Helping your child to think of times when they have dealt with something challenging and been successful is important. Help them to build a picture of themselves as strong, able to cope and having done so in the past (with examples) – this can help your young person to see that they have strengths that they can use to get through this adjustment phase until school becomes familiar again.

* Specific stresses

If there are particular aspects of school that worry your child, practicing how to deal with those can help. For example, if making friends is a stressor, you can practice at home ways to introduce yourself or how to ask to play with someone.

* Visualisation

Anxiety can be helped by visualising how the day will go – such as imagining walking into school, putting your bag away, sitting down at mat time, having lunch etc. Also, planning things you can control, such as where you will meet after school and who will pick your child up, can help them to feel there is some consistency and predictability to their day. If there are friends from last year who will be returning to school with your child, helping to pick up those ‘threads’ for some continuity can also be useful, even if it is just for walking into the school together and having someone initially to eat lunch with.

* Avoid avoidance

While your young person may feel that avoiding school will solve their anxiety, it will worsen it in the long run. One of the biggest roles for parents is not to facilitate avoidance. When your child is complaining of a headache and a sore tummy, it is not easy as a parent to say ‘you are going to school anyway’. But if you feel confident this is anxiety, it’s important to be firm that going to school is what is going to happen, along with a plan for managing the anxiety. When a person goes into a situation that makes them anxious, and stays there, the anxiety will reduce. Avoidance will stop that from happening, and they will continue to associate high levels of anxiety with that situation. However, if your child also has a temperature and genuinely seems unwell, then definitely keep them home from school!

* School links

If your child has experienced genuine difficulties in the past – whether health issues, bullying, or significant changes at home – communicating that with their school is important. Let your child know that you are going to do this, and what you are going to say, to involve them in this process. It’s important that your child has a support network at school, and the school is aware of any extra support your child may need. ‘We will deal with this together’ is a key message. While teenagers may not want you to talk to their school – in cases of significant bullying I would gently insist, but involve them in that process. If their problems fall more at a lower end of the scale, helping your adolescent to develop strategies to manage things themselves, or talk to people at their school themselves is a useful way to support them, and provides a starting point for dealing with things together, whilst respecting their desire for independence.

* Communication is vital

With your child, with the teachers and school more broadly, and also between parents, so that there is consistency in how you support your child. Letting your child know that you have noticed that they are worried, that you are there to help, and that you are there to talk to when and if they are ready will be appreciated, even if it doesn’t appear to be! Having a good flow of communication with school also means that you will be able to know how your child is settling in, and whether things are improving or not.

* Celebrate success

Know that this adjustment period will pass, and that things will get better.

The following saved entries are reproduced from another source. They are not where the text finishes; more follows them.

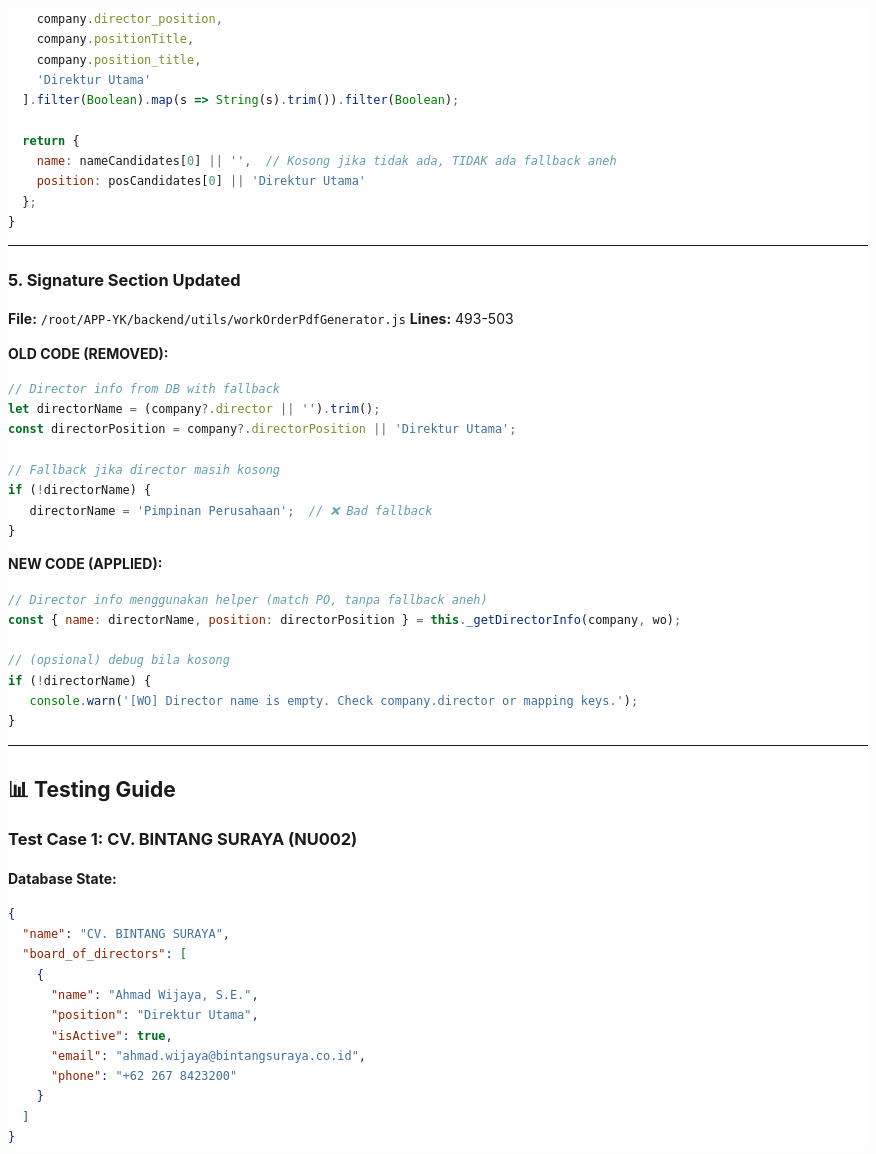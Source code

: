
 ```javascript
    company.director_position,
    company.positionTitle,
    company.position_title,
    'Direktur Utama'
  ].filter(Boolean).map(s => String(s).trim()).filter(Boolean);

  return {
    name: nameCandidates[0] || '',  // Kosong jika tidak ada, TIDAK ada fallback aneh
    position: posCandidates[0] || 'Direktur Utama'
  };
}
```

---

### 5. Signature Section Updated

**File:** `/root/APP-YK/backend/utils/workOrderPdfGenerator.js`
**Lines:** 493-503

**OLD CODE (REMOVED):**
```javascript
// Director info from DB with fallback
let directorName = (company?.director || '').trim();
const directorPosition = company?.directorPosition || 'Direktur Utama';

// Fallback jika director masih kosong
if (!directorName) {
   directorName = 'Pimpinan Perusahaan';  // ❌ Bad fallback
}
```

**NEW CODE (APPLIED):**
```javascript
// Director info menggunakan helper (match PO, tanpa fallback aneh)
const { name: directorName, position: directorPosition } = this._getDirectorInfo(company, wo);

// (opsional) debug bila kosong
if (!directorName) {
   console.warn('[WO] Director name is empty. Check company.director or mapping keys.');
}
```

---

## 📊 Testing Guide

### Test Case 1: CV. BINTANG SURAYA (NU002)

**Database State:**
```json
{
  "name": "CV. BINTANG SURAYA",
  "board_of_directors": [
    {
      "name": "Ahmad Wijaya, S.E.",
      "position": "Direktur Utama",
      "isActive": true,
      "email": "ahmad.wijaya@bintangsuraya.co.id",
      "phone": "+62 267 8423200"
    }
  ]
}
```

Celebrate the successes your child will have, and also make sure you look after yourself. Supporting your child can feel challenging and it is important you don’t overload yourself or your family as you all adjust to the new school term. Ensure you too get good sleep, nutrition and keep active so that you have the resources to help your child.

For many children, this will be a time of adjustment before they settle successfully into the school year, says Dr Ross. “However, if you notice mood or behavioural changes that concern you, and things aren’t improving, trust your instincts and talk to your GP or school counsellor if you are worried about your child. There are supports available for young people and their families.”